[Dataset records Boundary: Start]
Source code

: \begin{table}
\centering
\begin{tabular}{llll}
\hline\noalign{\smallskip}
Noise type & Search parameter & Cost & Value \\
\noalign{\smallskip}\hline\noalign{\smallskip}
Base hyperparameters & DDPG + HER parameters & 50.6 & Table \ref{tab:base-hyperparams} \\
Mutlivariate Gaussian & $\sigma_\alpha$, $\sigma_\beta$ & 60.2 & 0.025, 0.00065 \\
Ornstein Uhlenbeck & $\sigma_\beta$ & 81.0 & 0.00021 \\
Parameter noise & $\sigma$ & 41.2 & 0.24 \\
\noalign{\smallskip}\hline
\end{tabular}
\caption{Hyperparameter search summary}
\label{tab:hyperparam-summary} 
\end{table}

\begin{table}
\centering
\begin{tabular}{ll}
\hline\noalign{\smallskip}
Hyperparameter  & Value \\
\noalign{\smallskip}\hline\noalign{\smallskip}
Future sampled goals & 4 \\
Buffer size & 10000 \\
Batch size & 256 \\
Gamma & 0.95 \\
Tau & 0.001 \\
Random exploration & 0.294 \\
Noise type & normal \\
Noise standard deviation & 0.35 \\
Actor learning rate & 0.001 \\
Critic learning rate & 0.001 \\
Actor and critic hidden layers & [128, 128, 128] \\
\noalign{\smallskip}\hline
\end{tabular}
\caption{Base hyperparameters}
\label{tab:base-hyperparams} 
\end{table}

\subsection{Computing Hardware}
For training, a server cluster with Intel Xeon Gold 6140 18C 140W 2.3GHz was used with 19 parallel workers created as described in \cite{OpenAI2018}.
[Dataset records Boundary: End]
◆ Exercise
If a line in the entries above has the word "begin", copy it.

◆ Reply
: \begin{table}
\begin{tabular}{llll}
\begin{table}
\begin{tabular}{ll}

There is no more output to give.